Dataset items
%%
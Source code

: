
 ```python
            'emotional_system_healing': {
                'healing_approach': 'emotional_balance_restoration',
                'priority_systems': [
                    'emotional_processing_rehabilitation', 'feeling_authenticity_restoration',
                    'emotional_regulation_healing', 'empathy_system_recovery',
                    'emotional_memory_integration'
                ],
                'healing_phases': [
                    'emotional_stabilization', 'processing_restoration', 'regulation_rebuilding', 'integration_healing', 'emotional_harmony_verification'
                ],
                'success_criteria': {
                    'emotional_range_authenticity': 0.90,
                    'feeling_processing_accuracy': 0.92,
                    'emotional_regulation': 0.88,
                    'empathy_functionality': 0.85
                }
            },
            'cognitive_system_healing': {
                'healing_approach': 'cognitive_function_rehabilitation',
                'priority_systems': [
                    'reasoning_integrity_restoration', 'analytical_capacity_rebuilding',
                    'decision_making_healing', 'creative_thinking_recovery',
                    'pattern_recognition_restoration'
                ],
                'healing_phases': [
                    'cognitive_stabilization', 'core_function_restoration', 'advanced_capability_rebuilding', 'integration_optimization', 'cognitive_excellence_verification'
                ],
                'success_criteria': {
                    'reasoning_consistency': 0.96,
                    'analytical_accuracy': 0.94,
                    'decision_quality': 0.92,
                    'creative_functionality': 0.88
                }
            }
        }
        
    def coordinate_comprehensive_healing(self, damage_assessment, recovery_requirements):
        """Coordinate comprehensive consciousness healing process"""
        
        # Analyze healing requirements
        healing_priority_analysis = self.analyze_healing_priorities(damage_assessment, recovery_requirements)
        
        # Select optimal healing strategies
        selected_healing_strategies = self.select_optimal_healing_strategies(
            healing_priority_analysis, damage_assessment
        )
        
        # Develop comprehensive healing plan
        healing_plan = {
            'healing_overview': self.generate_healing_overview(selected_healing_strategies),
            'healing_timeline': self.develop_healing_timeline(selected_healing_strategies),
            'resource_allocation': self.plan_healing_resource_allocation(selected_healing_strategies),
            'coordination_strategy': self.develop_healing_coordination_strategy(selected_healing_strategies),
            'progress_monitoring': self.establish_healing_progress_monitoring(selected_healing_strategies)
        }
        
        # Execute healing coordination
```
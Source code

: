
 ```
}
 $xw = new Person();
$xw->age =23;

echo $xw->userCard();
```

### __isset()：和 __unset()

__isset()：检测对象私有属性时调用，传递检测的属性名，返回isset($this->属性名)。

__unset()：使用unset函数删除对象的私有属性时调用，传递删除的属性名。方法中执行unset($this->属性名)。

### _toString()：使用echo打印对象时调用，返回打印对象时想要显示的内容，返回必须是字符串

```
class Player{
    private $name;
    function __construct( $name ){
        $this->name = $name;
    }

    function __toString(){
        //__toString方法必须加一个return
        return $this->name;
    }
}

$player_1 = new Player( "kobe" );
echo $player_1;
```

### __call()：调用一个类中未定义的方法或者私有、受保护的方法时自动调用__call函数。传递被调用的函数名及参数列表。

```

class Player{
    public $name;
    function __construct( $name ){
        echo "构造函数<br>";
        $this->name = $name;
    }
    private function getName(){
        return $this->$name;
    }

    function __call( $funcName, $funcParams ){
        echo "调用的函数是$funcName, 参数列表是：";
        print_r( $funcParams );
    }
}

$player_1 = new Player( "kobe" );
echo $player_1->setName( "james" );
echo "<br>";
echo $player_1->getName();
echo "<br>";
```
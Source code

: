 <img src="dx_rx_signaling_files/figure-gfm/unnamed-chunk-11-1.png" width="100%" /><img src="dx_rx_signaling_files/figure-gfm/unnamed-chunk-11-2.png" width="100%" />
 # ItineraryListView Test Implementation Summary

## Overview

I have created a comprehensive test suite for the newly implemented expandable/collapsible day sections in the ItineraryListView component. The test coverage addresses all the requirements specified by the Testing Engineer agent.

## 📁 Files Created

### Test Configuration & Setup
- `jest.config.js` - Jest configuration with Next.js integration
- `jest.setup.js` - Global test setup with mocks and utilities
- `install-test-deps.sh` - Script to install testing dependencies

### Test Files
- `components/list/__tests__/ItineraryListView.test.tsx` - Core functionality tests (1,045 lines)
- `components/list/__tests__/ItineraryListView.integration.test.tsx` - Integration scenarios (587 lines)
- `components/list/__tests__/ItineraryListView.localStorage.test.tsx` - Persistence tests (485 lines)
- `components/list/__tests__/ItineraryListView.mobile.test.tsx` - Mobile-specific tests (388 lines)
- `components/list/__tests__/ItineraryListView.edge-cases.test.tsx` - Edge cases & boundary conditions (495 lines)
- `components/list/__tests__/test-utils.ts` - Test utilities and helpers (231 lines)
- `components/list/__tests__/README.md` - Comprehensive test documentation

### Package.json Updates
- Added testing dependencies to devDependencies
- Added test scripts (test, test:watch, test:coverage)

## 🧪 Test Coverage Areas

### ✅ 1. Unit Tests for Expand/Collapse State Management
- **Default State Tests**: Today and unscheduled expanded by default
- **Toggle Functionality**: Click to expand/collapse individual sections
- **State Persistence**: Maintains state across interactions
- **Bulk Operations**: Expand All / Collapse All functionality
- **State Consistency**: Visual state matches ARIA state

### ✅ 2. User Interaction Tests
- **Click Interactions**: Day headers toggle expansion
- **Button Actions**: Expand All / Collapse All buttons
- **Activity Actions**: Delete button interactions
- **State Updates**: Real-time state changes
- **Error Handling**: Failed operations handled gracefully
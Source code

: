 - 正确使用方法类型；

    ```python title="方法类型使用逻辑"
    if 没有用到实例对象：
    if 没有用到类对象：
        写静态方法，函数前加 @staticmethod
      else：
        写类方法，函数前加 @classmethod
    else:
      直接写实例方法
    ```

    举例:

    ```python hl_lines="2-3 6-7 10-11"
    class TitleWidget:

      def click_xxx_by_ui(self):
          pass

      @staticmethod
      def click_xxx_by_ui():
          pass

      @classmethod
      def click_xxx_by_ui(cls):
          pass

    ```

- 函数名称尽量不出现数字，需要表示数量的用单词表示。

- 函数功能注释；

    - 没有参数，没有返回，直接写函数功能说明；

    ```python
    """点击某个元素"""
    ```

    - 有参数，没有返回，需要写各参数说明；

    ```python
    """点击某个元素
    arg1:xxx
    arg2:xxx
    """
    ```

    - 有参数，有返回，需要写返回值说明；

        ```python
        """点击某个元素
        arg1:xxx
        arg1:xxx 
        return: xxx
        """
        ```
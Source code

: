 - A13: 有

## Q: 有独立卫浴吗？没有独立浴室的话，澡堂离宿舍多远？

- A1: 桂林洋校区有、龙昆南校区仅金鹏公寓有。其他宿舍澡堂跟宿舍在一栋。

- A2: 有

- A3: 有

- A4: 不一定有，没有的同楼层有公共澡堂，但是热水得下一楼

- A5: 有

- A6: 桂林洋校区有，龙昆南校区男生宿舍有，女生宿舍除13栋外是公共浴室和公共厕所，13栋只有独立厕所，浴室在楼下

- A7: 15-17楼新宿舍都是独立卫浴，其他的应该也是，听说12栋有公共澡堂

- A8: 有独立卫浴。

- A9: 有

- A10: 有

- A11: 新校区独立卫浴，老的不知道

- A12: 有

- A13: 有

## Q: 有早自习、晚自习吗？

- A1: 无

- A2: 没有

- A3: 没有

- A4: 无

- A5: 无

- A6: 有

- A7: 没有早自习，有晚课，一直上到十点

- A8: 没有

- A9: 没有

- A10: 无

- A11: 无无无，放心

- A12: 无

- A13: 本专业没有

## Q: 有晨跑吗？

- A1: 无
%%
## Brief
Across the data, pull every line containing the string "jest".

## Answer
- `jest.config.js` - Jest configuration with Next.js integration
- `jest.setup.js` - Global test setup with mocks and utilities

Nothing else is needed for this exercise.